You can help push the Materials Science Frontier. Here's how:
Your survey responses directly feeds a Machine Learning model engineered for unparalleled speed in Electron Microscopy image reconstruction.
Electron Microscopy lets us take pictures of atomic structures, here's an example:
Except, this image itself is not from experiment, but a "perfect" simulated image of what we expect the atomic structure to look like. An actual experimental image looks like this:
Significantly lower quality, as you can see. I'm building an algorithm to fix these images, and importantly, to fix them fast enough for the algorithm to work within the microscope, reconstructing the image between the electrons hitting the detector, and the image being displayed on the monitor. Here's some preliminary results:
That's the enhancement of the really noisy experimental image shown above, and as you can see, it is significantly closer to the "perfect" simulated image.

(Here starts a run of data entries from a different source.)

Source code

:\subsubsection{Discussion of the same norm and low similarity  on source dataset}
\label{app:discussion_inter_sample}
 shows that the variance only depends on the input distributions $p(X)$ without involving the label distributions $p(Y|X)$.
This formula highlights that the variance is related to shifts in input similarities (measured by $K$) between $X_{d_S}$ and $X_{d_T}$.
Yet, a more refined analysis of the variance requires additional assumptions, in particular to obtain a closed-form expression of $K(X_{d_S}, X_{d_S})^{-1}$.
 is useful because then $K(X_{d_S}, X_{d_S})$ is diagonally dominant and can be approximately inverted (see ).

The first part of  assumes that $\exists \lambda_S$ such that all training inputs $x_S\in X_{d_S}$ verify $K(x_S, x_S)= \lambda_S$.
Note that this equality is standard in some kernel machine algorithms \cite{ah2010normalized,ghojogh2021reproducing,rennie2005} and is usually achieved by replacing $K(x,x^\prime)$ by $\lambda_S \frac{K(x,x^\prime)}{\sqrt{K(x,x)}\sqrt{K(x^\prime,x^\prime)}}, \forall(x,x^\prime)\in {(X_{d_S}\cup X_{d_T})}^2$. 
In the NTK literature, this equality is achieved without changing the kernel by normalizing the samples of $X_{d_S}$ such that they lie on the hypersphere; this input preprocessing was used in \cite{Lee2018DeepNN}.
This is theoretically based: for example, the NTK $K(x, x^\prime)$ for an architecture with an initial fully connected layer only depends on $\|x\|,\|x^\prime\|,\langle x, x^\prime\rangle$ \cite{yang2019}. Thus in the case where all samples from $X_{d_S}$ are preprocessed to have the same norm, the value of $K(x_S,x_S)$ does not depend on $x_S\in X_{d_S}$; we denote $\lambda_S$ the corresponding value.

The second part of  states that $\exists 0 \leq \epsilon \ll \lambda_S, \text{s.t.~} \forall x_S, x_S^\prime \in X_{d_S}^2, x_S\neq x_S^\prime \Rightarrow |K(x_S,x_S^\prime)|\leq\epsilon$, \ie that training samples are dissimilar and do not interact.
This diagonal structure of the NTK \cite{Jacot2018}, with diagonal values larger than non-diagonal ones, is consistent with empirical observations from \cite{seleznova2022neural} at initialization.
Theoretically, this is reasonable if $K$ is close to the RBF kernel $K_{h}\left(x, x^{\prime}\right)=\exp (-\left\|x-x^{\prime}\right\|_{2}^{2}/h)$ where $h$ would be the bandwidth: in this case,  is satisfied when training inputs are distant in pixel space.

An important knock-on effect of having this real-time reconstruction capability is being able to characterise materials that were previously too fragile for electron microscopy. This is because brightness correlates with specimen damage, but since we can afford to reduce the brightness knowing the algorithm will fix up the images for us, we will be able to finally image more fragile materials.
This includes novel two-dimensional (2D) materials, biological materials, materials for solar-cells and energy storage, and solid-state catalysts such as metal-organic frameworks (MOFs).
We will also be able to fine-tune image focus, specimen position, and other important parameters at the microscope because of the real-time feedback.